• _Work to complete_:
Copy out each line below containing "narzędzia".

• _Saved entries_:
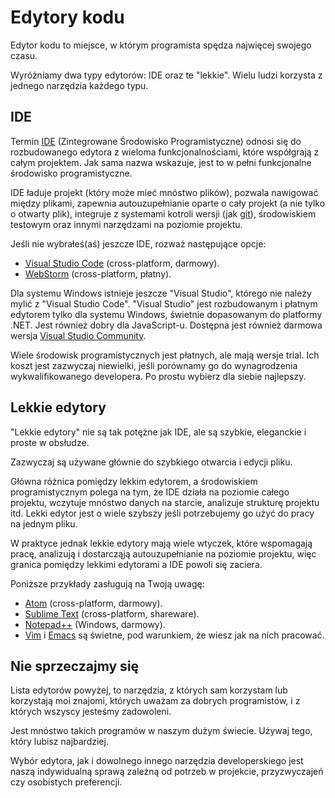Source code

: # Edytory kodu

Edytor kodu to miejsce, w którym programista spędza najwięcej swojego czasu.

Wyróżniamy dwa typy edytorów: IDE oraz te "lekkie". Wielu ludzi korzysta z jednego narzędzia każdego typu.

## IDE

Termin [IDE](https://pl.wikipedia.org/wiki/Zintegrowane_środowisko_programistyczne) (Zintegrowane Środowisko Programistyczne) odnosi się do rozbudowanego edytora z wieloma funkcjonalnościami, które współgrają z całym projektem. Jak sama nazwa wskazuje, jest to w pełni funkcjonalne środowisko programistyczne.

IDE ładuje projekt (który może mieć mnóstwo plików), pozwala nawigować między plikami, zapewnia autouzupełnianie oparte o cały projekt (a nie tylko o otwarty plik), integruje z systemami kotroli wersji (jak [git](https://git-scm.com/)), środowiskiem testowym oraz innymi narzędzami na poziomie projektu.

Jeśli nie wybrałeś(aś) jeszcze IDE, rozważ następujące opcje:

- [Visual Studio Code](https://code.visualstudio.com/) (cross-platform, darmowy).
- [WebStorm](http://www.jetbrains.com/webstorm/) (cross-platform, płatny).

Dla systemu Windows istnieje jeszcze "Visual Studio", którego nie należy mylić z "Visual Studio Code". "Visual Studio" jest rozbudowanym i płatnym edytorem tylko dla systemu Windows, świetnie dopasowanym do platformy .NET. Jest również dobry dla JavaScript-u. Dostępna jest również darmowa wersja [Visual Studio Community](https://www.visualstudio.com/vs/community/).

Wiele środowisk programistycznych jest płatnych, ale mają wersje trial. Ich koszt jest zazwyczaj niewielki, jeśli porównamy go do wynagrodzenia wykwalifikowanego developera. Po prostu wybierz dla siebie najlepszy.

## Lekkie edytory

"Lekkie edytory" nie są tak potężne jak IDE, ale są szybkie, eleganckie i proste w obsłudze.

Zazwyczaj są używane głównie do szybkiego otwarcia i edycji pliku.

Główna różnica pomiędzy lekkim edytorem, a środowiskiem programistycznym polega na tym, że IDE działa na poziomie całego projektu, wczytuje mnóstwo danych na starcie, analizuje strukturę projektu itd. Lekki edytor jest o wiele szybszy jeśli potrzebujemy go użyć do pracy na jednym pliku.

W praktyce jednak lekkie edytory mają wiele wtyczek, które wspomagają pracę, analizują i dostarcząją autouzupełnianie na poziomie projektu, więc granica pomiędzy lekkimi edytorami a IDE powoli się zaciera.

Poniższe przykłady zasługują na Twoją uwagę: 

- [Atom](https://atom.io/) (cross-platform, darmowy).
- [Sublime Text](http://www.sublimetext.com) (cross-platform, shareware).
- [Notepad++](https://notepad-plus-plus.org/) (Windows, darmowy).
- [Vim](http://www.vim.org/) i [Emacs](https://www.gnu.org/software/emacs/) są świetne, pod warunkiem, że wiesz jak na nich pracować. 

## Nie sprzeczajmy się

Lista edytorów powyżej, to narzędzia, z których sam korzystam lub korzystają moi znajomi, których uważam za dobrych programistów, i z których wszyscy jesteśmy zadowoleni.

Jest mnóstwo takich programów w naszym dużym świecie. Używaj tego, który lubisz najbardziej. 

Wybór edytora, jak i dowolnego innego narzędzia developerskiego jest naszą indywidualną sprawą zależną od potrzeb w projekcie, przyzwyczajeń czy osobistych preferencji.
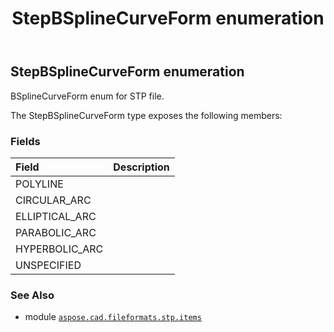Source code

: ﻿---
title: StepBSplineCurveForm enumeration
second_title: Aspose.CAD for Python via .NET API References
description: 
type: docs
weight: 830
url: /python-net/aspose.cad.fileformats.stp.items/stepbsplinecurveform/
is_root: false
---

## StepBSplineCurveForm enumeration

BSplineCurveForm enum for STP file.



The StepBSplineCurveForm type exposes the following members:

### Fields
| Field | Description |
| :- | :- |
| POLYLINE |  |
| CIRCULAR_ARC |  |
| ELLIPTICAL_ARC |  |
| PARABOLIC_ARC |  |
| HYPERBOLIC_ARC |  |
| UNSPECIFIED |  |



### See Also
* module [`aspose.cad.fileformats.stp.items`](..)
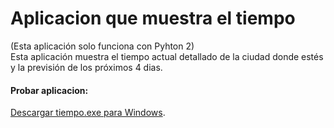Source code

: # Aplicacion que muestra el tiempo
(Esta aplicación solo funciona con Pyhton 2)
\
Esta aplicación muestra el tiempo actual detallado de la ciudad donde estés y la previsión de los próximos 4 dias.
#### Probar aplicacion: 
[Descargar tiempo.exe para Windows](http://www78.zippyshare.com/v/IPUPoqEK/file.html).

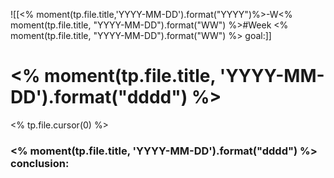 ![[<% moment(tp.file.title,'YYYY-MM-DD').format("YYYY")%>-W<% moment(tp.file.title, "YYYY-MM-DD").format("WW") %>#Week <% moment(tp.file.title, "YYYY-MM-DD").format("WW") %> goal:]]

# <% moment(tp.file.title, 'YYYY-MM-DD').format("dddd") %> 
<% tp.file.cursor(0) %>








### <% moment(tp.file.title, 'YYYY-MM-DD').format("dddd") %> conclusion:


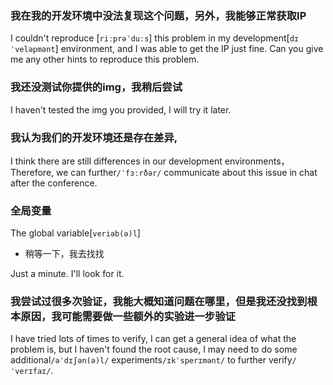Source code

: ### 我在我的开发环境中没法复现这个问题，另外，我能够正常获取IP

I couldn't reproduce [`riːprəˈduːs`] this problem in my development[`dɪˈveləpmənt`] environment, and I was able to get the IP just fine. Can you give me any other hints to reproduce this problem.

### 我还没测试你提供的img，我稍后尝试

I haven't tested the img you provided, I will try it later.


### 我认为我们的开发环境还是存在差异, 

I think there are still differences in our development environments，Therefore, we can further`/ˈfɜːrðər/` communicate about this issue in chat after the conference.

### 全局变量

The global variable[`veriəb(ə)l`]

- 稍等一下，我去找找

Just a minute. I'll look for it.

### 我尝试过很多次验证，我能大概知道问题在哪里，但是我还没找到根本原因，我可能需要做一些额外的实验进一步验证

I have tried lots of times to verify, I can get a general idea of what the problem is, but I haven't found the root cause, I may need to do some additional`/əˈdɪʃən(ə)l/` experiments`/ɪkˈsperɪmənt/` to further verify`/ˈverɪfaɪ/`.





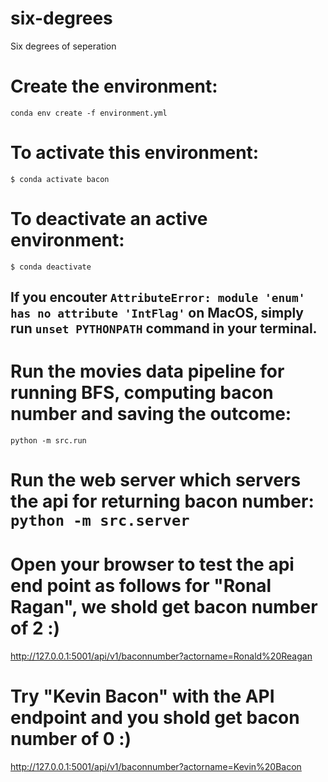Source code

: # six-degrees
Six degrees of seperation

# Create the environment: 

`conda env create -f environment.yml`

# To activate this environment: 

`$ conda activate bacon`

# To deactivate an active environment: 

`$ conda deactivate`

## If you encouter `AttributeError: module 'enum' has no attribute 'IntFlag'` on MacOS, simply run `unset PYTHONPATH` command in your terminal.

# Run the movies data pipeline for running BFS, computing bacon number and saving the outcome:

`python -m src.run`

# Run the web server which servers the api for returning bacon number: `python -m src.server`

# Open your browser to test the api end point as follows for "Ronal Ragan", we shold get bacon number of 2 :)

http://127.0.0.1:5001/api/v1/baconnumber?actorname=Ronald%20Reagan

# Try "Kevin Bacon" with the API endpoint and you shold get bacon number of 0 :)

http://127.0.0.1:5001/api/v1/baconnumber?actorname=Kevin%20Bacon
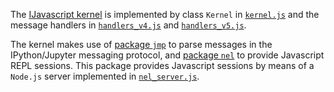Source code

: The [IJavascript kernel](../index.html) is implemented by class `Kernel` in
[`kernel.js`](kernel.js.html) and the message handlers in
[`handlers_v4.js`](handlers_v4.js.html) and
[`handlers_v5.js`](handlers_v5.js.html).

The kernel makes use of [package `jmp`](https://www.npmjs.com/package/jmp) to
parse messages in the IPython/Jupyter messaging protocol, and [package
`nel`](https://www.npmjs.com/package/nel) to provide Javascript REPL sessions.
This package provides Javascript sessions by means of a `Node.js` server
implemented in
[`nel_server.js`](https://github.com/n-riesco/nel/blob/master/lib/nel_server.js).
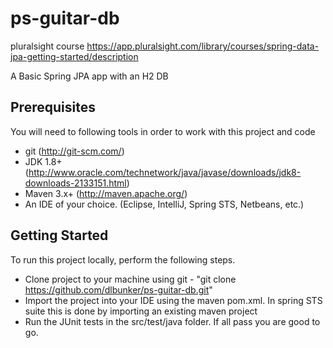 ps-guitar-db
============

pluralsight course https://app.pluralsight.com/library/courses/spring-data-jpa-getting-started/description

A Basic Spring JPA app with an H2 DB

Prerequisites
-------------
You will need to following tools in order to work with this project and code

* git (http://git-scm.com/)
* JDK 1.8+ (http://www.oracle.com/technetwork/java/javase/downloads/jdk8-downloads-2133151.html)
* Maven 3.x+ (http://maven.apache.org/)
* An IDE of your choice.  (Eclipse, IntelliJ, Spring STS, Netbeans, etc.)

Getting Started
---------------
To run this project locally, perform the following steps.

* Clone project to your machine using git - "git clone https://github.com/dlbunker/ps-guitar-db.git"
* Import the project into your IDE using the maven pom.xml.  In spring STS suite this is done by importing an existing maven project
* Run the JUnit tests in the src/test/java folder.  If all pass you are good to go.
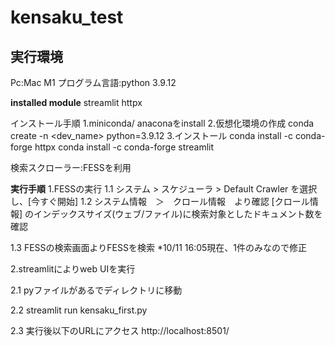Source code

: # kensaku_test

## 実行環境
Pc:Mac M1
プログラム言語:python 3.9.12 

**installed module**
streamlit
httpx
 
インストール手順
1.miniconda/ anaconaをinstall
2.仮想化環境の作成
conda create -n <dev_name> python=3.9.12
3.インストール
conda install -c conda-forge httpx
conda install -c conda-forge streamlit

検索スクローラー:FESSを利用

**実行手順**
1.FESSの実行
1.1
システム > スケジューラ > Default Crawler を選択し、[今すぐ開始]
1.2
システム情報　＞　クロール情報　より確認
[クロール情報] のインデックスサイズ(ウェブ/ファイル)に検索対象としたドキュメント数を確認

1.3 
FESSの検索画面よりFESSを検索
*10/11 16:05現在、1件のみなので修正

2.streamlitによりweb UIを実行

2.1
pyファイルがあるでディレクトリに移動

2.2
streamlit run kensaku_first.py

2.3
実行後以下のURLにアクセス
http://localhost:8501/
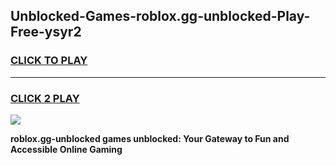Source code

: 
## Unblocked-Games-roblox.gg-unblocked-Play-Free-ysyr2
<h3>
<a href="https://premium76.site?title=roblox.gg-unblocked&ref=20M">CLICK TO PLAY</a></h3>
<hr>

<h3>
<a href="https://premium76.site?title=roblox.gg-unblocked&ref=20M">CLICK 2 PLAY</a>
  
</h3>

<a href="https://premium76.site?title=roblox.gg-unblocked&ref=19M"><img src="https://clearcache.store/games.png"></a>


**roblox.gg-unblocked games unblocked: Your Gateway to Fun and Accessible Online Gaming**
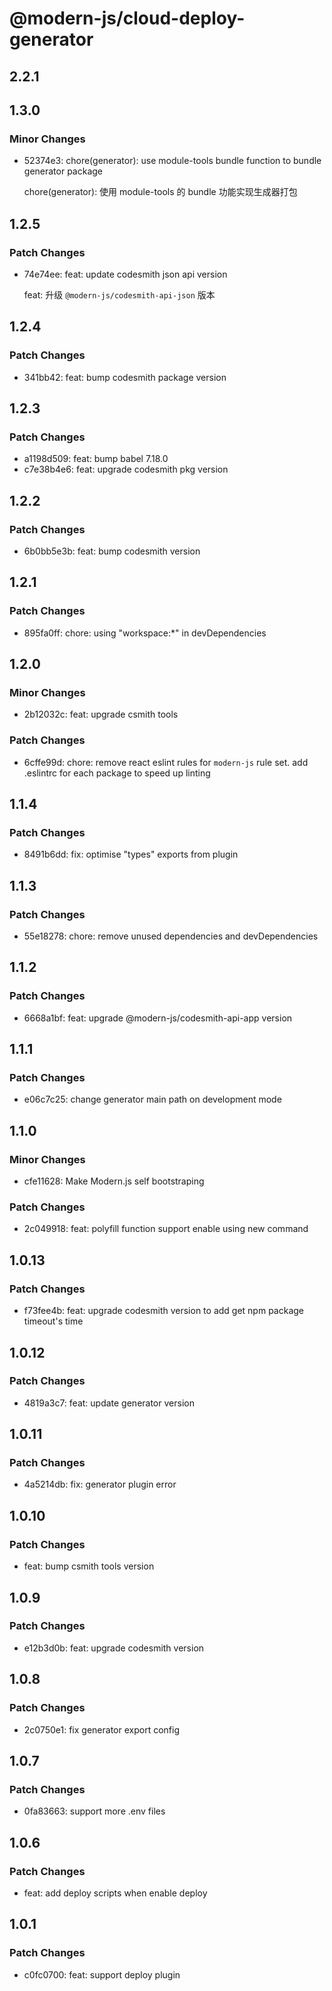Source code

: # @modern-js/cloud-deploy-generator

## 2.2.1

## 1.3.0

### Minor Changes

- 52374e3: chore(generator): use module-tools bundle function to bundle generator package

  chore(generator): 使用 module-tools 的 bundle 功能实现生成器打包

## 1.2.5

### Patch Changes

- 74e74ee: feat: update codesmith json api version

  feat: 升级 `@modern-js/codesmith-api-json` 版本

## 1.2.4

### Patch Changes

- 341bb42: feat: bump codesmith package version

## 1.2.3

### Patch Changes

- a1198d509: feat: bump babel 7.18.0
- c7e38b4e6: feat: upgrade codesmith pkg version

## 1.2.2

### Patch Changes

- 6b0bb5e3b: feat: bump codesmith version

## 1.2.1

### Patch Changes

- 895fa0ff: chore: using "workspace:\*" in devDependencies

## 1.2.0

### Minor Changes

- 2b12032c: feat: upgrade csmith tools

### Patch Changes

- 6cffe99d: chore:
  remove react eslint rules for `modern-js` rule set.
  add .eslintrc for each package to speed up linting

## 1.1.4

### Patch Changes

- 8491b6dd: fix: optimise "types" exports from plugin

## 1.1.3

### Patch Changes

- 55e18278: chore: remove unused dependencies and devDependencies

## 1.1.2

### Patch Changes

- 6668a1bf: feat: upgrade @modern-js/codesmith-api-app version

## 1.1.1

### Patch Changes

- e06c7c25: change generator main path on development mode

## 1.1.0

### Minor Changes

- cfe11628: Make Modern.js self bootstraping

### Patch Changes

- 2c049918: feat: polyfill function support enable using new command

## 1.0.13

### Patch Changes

- f73fee4b: feat: upgrade codesmith version to add get npm package timeout's time

## 1.0.12

### Patch Changes

- 4819a3c7: feat: update generator version

## 1.0.11

### Patch Changes

- 4a5214db: fix: generator plugin error

## 1.0.10

### Patch Changes

- feat: bump csmith tools version

## 1.0.9

### Patch Changes

- e12b3d0b: feat: upgrade codesmith version

## 1.0.8

### Patch Changes

- 2c0750e1: fix generator export config

## 1.0.7

### Patch Changes

- 0fa83663: support more .env files

## 1.0.6

### Patch Changes

- feat: add deploy scripts when enable deploy

## 1.0.1

### Patch Changes

- c0fc0700: feat: support deploy plugin
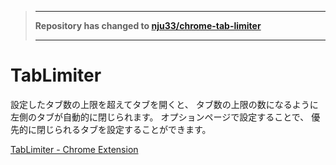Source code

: > ---
> **Repository has changed to [nju33/chrome-tab-limiter](https://github.com/nju33/chrome-tab-limiter)**
>
> ---

# TabLimiter

設定したタブ数の上限を超えてタブを開くと、
タブ数の上限の数になるように左側のタブが自動的に閉じられます。
オプションページで設定することで、
優先的に閉じられるタブを設定することができます。

[TabLimiter - Chrome Extension](https://chrome.google.com/webstore/detail/tab-limiter/obkdmphdfoaajdgdlmfbpdakmgbcpfnp/related?utm_source=chrome-ntp-icon)
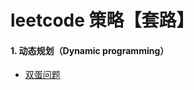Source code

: # leetcode 策略【套路】

#### 1. 动态规划（Dynamic programming）
- [双蛋问题](https://leetcode-cn.com/problems/super-egg-drop/)
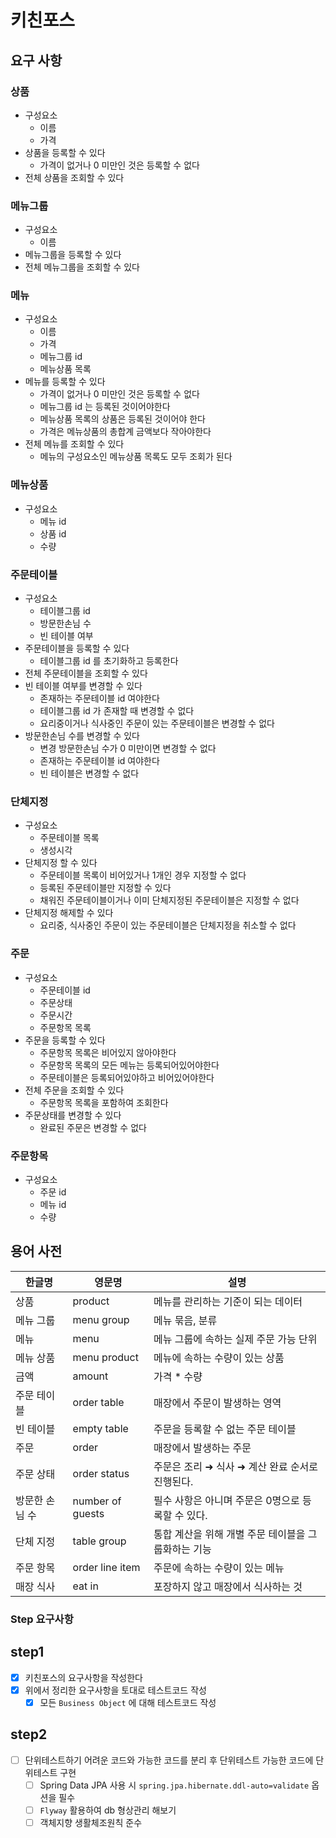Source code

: # 키친포스

## 요구 사항

### 상품

- 구성요소
  - 이름
  - 가격
- 상품을 등록할 수 있다
  - 가격이 없거나 0 미만인 것은 등록할 수 없다
- 전체 상품을 조회할 수 있다

### 메뉴그룹

- 구성요소
  - 이름
- 메뉴그룹을 등록할 수 있다
- 전체 메뉴그룹을 조회할 수 있다

### 메뉴

- 구성요소
  - 이름
  - 가격
  - 메뉴그룹 id
  - 메뉴상품 목록
- 메뉴를 등록할 수 있다
  - 가격이 없거나 0 미만인 것은 등록할 수 없다
  - 메뉴그룹 id 는 등록된 것이어야한다
  - 메뉴상품 목록의 상품은 등록된 것이어야 한다
  - 가격은 메뉴상품의 총합계 금액보다 작아야한다
- 전체 메뉴를 조회할 수 있다
  - 메뉴의 구성요소인 메뉴상품 목록도 모두 조회가 된다

### 메뉴상품

- 구성요소
  - 메뉴 id
  - 상품 id
  - 수량

### 주문테이블

- 구성요소
  - 테이블그룹 id
  - 방문한손님 수
  - 빈 테이블 여부
- 주문테이블을 등록할 수 있다
  - 테이블그룹 id 를 초기화하고 등록한다
- 전체 주문테이블을 조회할 수 있다
- 빈 테이블 여부를 변경할 수 있다
  - 존재하는 주문테이블 id 여야한다
  - 테이블그룹 id 가 존재할 때 변경할 수 없다
  - 요리중이거나 식사중인 주문이 있는 주문테이블은 변경할 수 없다
- 방문한손님 수를 변경할 수 있다
  - 변경 방문한손님 수가 0 미만이면 변경할 수 없다
  - 존재하는 주문테이블 id 여야한다
  - 빈 테이블은 변경할 수 없다

### 단체지정

- 구성요소
  - 주문테이블 목록
  - 생성시각
- 단체지정 할 수 있다
  - 주문테이블 목록이 비어있거나 1개인 경우 지정할 수 없다
  - 등록된 주문테이블만 지정할 수 있다
  - 채워진 주문테이블이거나 이미 단체지정된 주문테이블은 지정할 수 없다
- 단체지정 해제할 수 있다
  - 요리중, 식사중인 주문이 있는 주문테이블은 단체지정을 취소할 수 없다

### 주문

- 구성요소
  - 주문테이블 id
  - 주문상태
  - 주문시간
  - 주문항목 목록
- 주문을 등록할 수 있다
  - 주문항목 목록은 비어있지 않아야한다
  - 주문항목 목록의 모든 메뉴는 등록되어있어야한다
  - 주문테이블은 등록되어있야하고 비어있어야한다
- 전체 주문을 조회할 수 있다
  - 주문항목 목록을 포함하여 조회한다
- 주문상태를 변경할 수 있다
  - 완료된 주문은 변경할 수 없다

### 주문항목

- 구성요소
  - 주문 id
  - 메뉴 id
  - 수량

## 용어 사전

| 한글명 | 영문명 | 설명 |
| --- | --- | --- |
| 상품 | product | 메뉴를 관리하는 기준이 되는 데이터 |
| 메뉴 그룹 | menu group | 메뉴 묶음, 분류 |
| 메뉴 | menu | 메뉴 그룹에 속하는 실제 주문 가능 단위 |
| 메뉴 상품 | menu product | 메뉴에 속하는 수량이 있는 상품 |
| 금액 | amount | 가격 * 수량 |
| 주문 테이블 | order table | 매장에서 주문이 발생하는 영역 |
| 빈 테이블 | empty table | 주문을 등록할 수 없는 주문 테이블 |
| 주문 | order | 매장에서 발생하는 주문 |
| 주문 상태 | order status | 주문은 조리 ➜ 식사 ➜ 계산 완료 순서로 진행된다. |
| 방문한 손님 수 | number of guests | 필수 사항은 아니며 주문은 0명으로 등록할 수 있다. |
| 단체 지정 | table group | 통합 계산을 위해 개별 주문 테이블을 그룹화하는 기능 |
| 주문 항목 | order line item | 주문에 속하는 수량이 있는 메뉴 |
| 매장 식사 | eat in | 포장하지 않고 매장에서 식사하는 것 |

### Step 요구사항

## step1

-[x] 키친포스의 요구사항을 작성한다
-[x] 위에서 정리한 요구사항을 토대로 테스트코드 작성
  -[x] 모든 `Business Object` 에 대해 테스트코드 작성

## step2

-[ ] 단위테스트하기 어려운 코드와 가능한 코드를 분리 후 단위테스트 가능한 코드에 단위테스트 구현
  -[ ] Spring Data JPA 사용 시 `spring.jpa.hibernate.ddl-auto=validate` 옵션을 필수
  -[ ] `Flyway` 활용하여 db 형상관리 해보기
  -[ ] 객체지향 생활체조원칙 준수
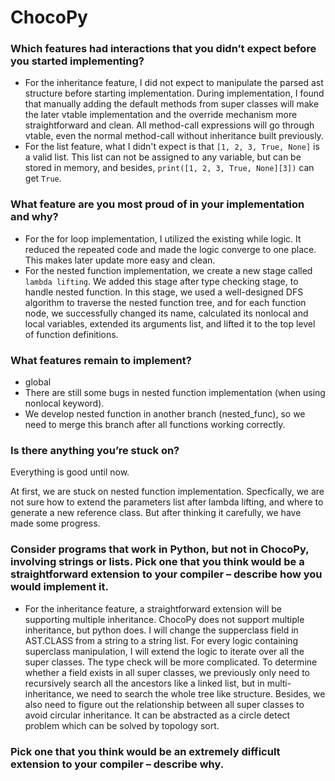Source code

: # ChocoPy

### Which features had interactions that you didn’t expect before you started implementing?

+ For the inheritance feature, I did not expect to manipulate the parsed ast structure before starting implementation. During implementation, I found that manually adding the default methods from super classes will make the later vtable implementation and the override mechanism more straightforward and clean. All method-call expressions will go through vtable, even the normal method-call without inheritance built previously. 
+ For the list feature, what I didn't expect is that `[1, 2, 3, True, None]` is a valid list. This list can not be assigned to any variable, but can be stored in memory, and besides, `print([1, 2, 3, True, None][3])` can get `True`.

### What feature are you most proud of in your implementation and why?

+ For the for loop implementation, I utilized the existing while logic. It reduced the repeated code and made the logic converge to one place. This makes later update more easy and clean.
+ For the nested function implementation, we create a new stage called `lambda lifting`. We added this stage after type checking stage, to handle nested function. In this stage, we used a well-designed DFS algorithm to traverse the nested function tree, and for each function node, we successfully changed its name, calculated its nonlocal and local variables, extended its arguments list, and lifted it to the top level of function definitions. 

### What features remain to implement?

+ global
+ There are still some bugs in nested function implementation (when using nonlocal keyword).
+ We develop nested function in another branch (nested_func), so we need to merge this branch after all functions working correctly. 

### Is there anything you’re stuck on?

Everything is good until now. 

At first, we are stuck on nested function implementation. Specfically, we are not sure how to extend the parameters list after lambda lifting, and where to generate a new reference class. But after thinking it carefully, we have made some progress.

### Consider programs that work in Python, but not in ChocoPy, involving strings or lists. Pick one that you think would be a straightforward extension to your compiler – describe how you would implement it. 

+ For the inheritance feature, a straightforward extension will be supporting multiple inheritance. ChocoPy does not support multiple inheritance, but python does. I will change the supperclass field in AST.CLASS from a string to a string list. For every logic containing superclass manipulation, I will extend the logic to iterate over all the super classes. The type check will be more complicated. To determine whether a field exists in all super classes, we previously only need to recursively search all the ancestors like a linked list, but in multi-inheritance, we need to search the whole tree like structure. Besides, we also need to figure out the relationship between all super classes to avoid circular inheritance. It can be abstracted as a circle detect problem which can be solved by topology sort.

### Pick one that you think would be an extremely difficult extension to your compiler – describe why.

• _Your solution_:
Wyróżniamy dwa typy edytorów: IDE oraz te "lekkie". Wielu ludzi korzysta z jednego narzędzia każdego typu.
Lista edytorów powyżej, to narzędzia, z których sam korzystam lub korzystają moi znajomi, których uważam za dobrych programistów, i z których wszyscy jesteśmy zadowoleni.
Wybór edytora, jak i dowolnego innego narzędzia developerskiego jest naszą indywidualną sprawą zależną od potrzeb w projekcie, przyzwyczajeń czy osobistych preferencji.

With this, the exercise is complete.